→ **RECORDS SHOWN**
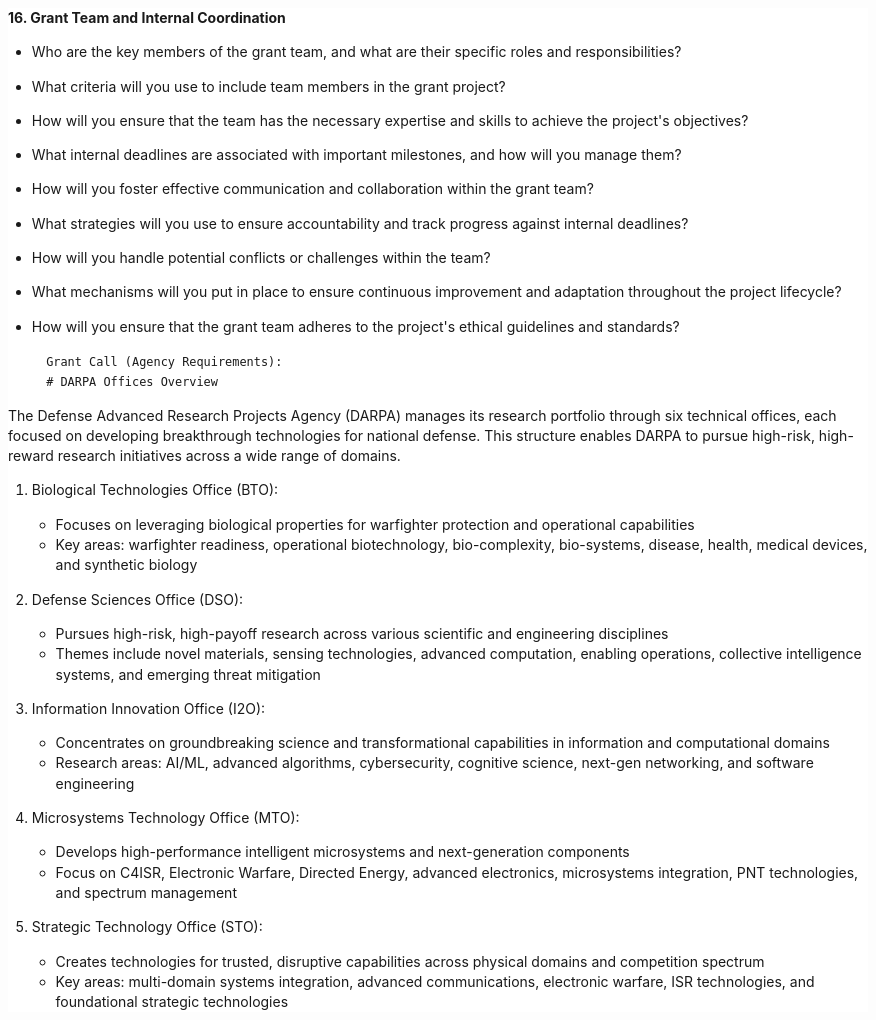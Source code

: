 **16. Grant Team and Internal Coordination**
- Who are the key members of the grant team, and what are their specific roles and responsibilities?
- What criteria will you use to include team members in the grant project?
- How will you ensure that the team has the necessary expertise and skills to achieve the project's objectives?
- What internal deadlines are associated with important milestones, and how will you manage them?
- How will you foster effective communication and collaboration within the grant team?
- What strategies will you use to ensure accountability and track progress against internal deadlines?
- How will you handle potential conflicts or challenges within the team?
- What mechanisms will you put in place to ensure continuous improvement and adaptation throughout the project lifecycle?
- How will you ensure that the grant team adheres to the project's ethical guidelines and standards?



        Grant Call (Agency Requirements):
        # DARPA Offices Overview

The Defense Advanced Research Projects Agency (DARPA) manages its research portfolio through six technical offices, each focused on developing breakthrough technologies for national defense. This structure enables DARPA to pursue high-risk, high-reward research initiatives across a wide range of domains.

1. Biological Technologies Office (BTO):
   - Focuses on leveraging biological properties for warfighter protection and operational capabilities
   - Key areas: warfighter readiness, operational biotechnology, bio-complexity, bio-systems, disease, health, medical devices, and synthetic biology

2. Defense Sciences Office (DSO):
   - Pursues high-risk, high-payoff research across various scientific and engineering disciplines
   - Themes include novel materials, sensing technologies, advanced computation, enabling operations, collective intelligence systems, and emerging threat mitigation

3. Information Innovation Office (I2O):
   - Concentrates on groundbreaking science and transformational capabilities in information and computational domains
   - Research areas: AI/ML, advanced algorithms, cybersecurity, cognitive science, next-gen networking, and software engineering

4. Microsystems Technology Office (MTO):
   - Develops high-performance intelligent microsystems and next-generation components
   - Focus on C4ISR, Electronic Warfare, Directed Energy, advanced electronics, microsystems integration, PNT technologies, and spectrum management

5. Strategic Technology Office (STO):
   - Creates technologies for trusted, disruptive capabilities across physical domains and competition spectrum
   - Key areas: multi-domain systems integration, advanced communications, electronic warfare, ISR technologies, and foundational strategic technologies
...
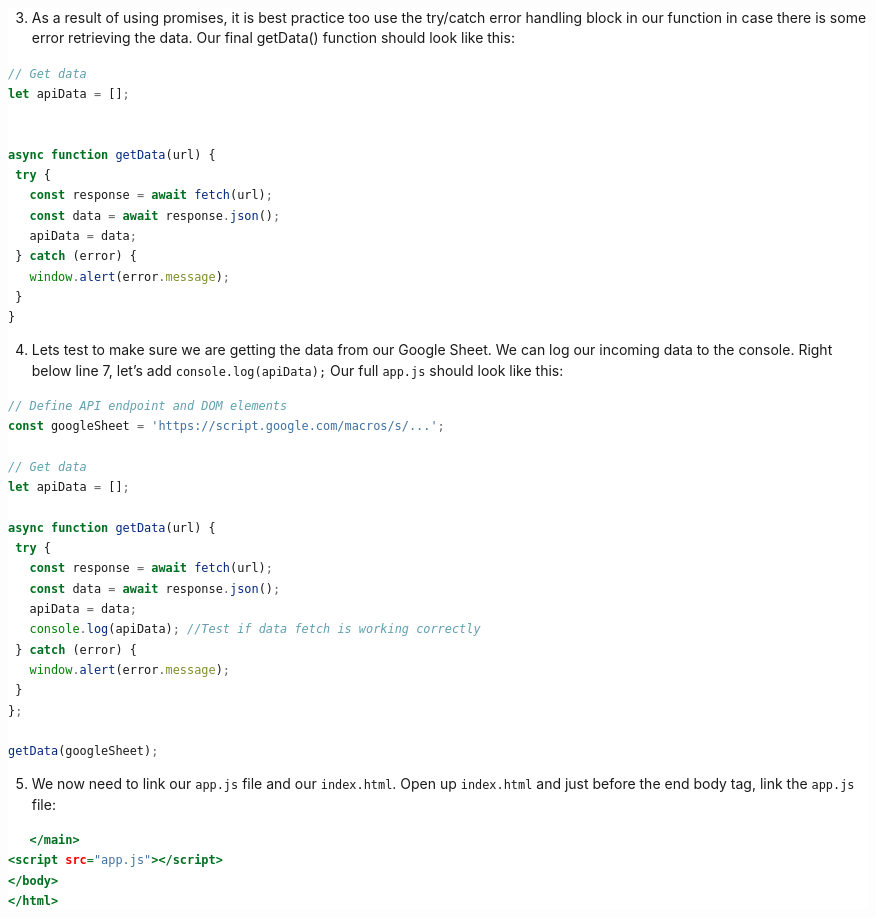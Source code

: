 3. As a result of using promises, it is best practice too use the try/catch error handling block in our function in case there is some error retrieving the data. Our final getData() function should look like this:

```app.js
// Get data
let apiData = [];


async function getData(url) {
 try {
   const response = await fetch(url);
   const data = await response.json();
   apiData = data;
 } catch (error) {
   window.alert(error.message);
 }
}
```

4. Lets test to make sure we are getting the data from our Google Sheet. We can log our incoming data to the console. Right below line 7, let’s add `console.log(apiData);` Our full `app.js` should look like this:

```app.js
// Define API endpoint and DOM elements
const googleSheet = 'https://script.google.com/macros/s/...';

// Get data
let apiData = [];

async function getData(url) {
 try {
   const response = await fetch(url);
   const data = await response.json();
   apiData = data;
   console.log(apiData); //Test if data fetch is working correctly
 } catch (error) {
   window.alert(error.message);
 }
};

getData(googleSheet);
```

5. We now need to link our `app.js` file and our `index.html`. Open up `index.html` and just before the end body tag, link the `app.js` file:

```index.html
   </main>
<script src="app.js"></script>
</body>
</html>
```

→ **WHAT TO PRODUCE**
Return every line of the listing above that contains "warfighter".

→ **OUTPUT BELOW**
   - Focuses on leveraging biological properties for warfighter protection and operational capabilities
   - Key areas: warfighter readiness, operational biotechnology, bio-complexity, bio-systems, disease, health, medical devices, and synthetic biology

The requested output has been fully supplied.